[Exercise brief]
Every line containing the word "deploy" is to be copied from the data below.

(Stored items from a collection)
┌──

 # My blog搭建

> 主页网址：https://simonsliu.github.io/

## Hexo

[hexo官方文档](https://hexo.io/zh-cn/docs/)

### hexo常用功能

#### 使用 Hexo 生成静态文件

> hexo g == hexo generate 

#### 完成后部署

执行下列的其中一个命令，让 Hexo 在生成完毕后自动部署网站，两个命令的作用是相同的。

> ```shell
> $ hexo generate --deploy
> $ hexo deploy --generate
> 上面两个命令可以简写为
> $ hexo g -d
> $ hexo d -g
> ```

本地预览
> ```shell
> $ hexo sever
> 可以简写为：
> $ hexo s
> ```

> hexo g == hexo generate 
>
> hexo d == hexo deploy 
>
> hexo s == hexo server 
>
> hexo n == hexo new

└──

[Response area]
> $ hexo generate --deploy
> $ hexo deploy --generate
> hexo d == hexo deploy 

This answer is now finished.